START Available data
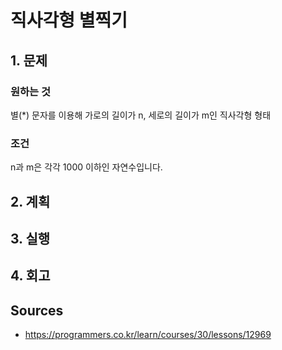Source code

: # 직사각형 별찍기

## 1. 문제

### 원하는 것

별(*) 문자를 이용해 가로의 길이가 n, 세로의 길이가 m인 직사각형 형태

### 조건

n과 m은 각각 1000 이하인 자연수입니다.

## 2. 계획

## 3. 실행

## 4. 회고

## Sources

* <https://programmers.co.kr/learn/courses/30/lessons/12969>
END Available data
Exercise details —
The entries above should be retyped word for word, with all pictures omitted.

Result below —
Source code

: # 직사각형 별찍기

## 1. 문제

### 원하는 것

별(*) 문자를 이용해 가로의 길이가 n, 세로의 길이가 m인 직사각형 형태

### 조건

n과 m은 각각 1000 이하인 자연수입니다.

## 2. 계획

## 3. 실행

## 4. 회고

## Sources

* <https://programmers.co.kr/learn/courses/30/lessons/12969>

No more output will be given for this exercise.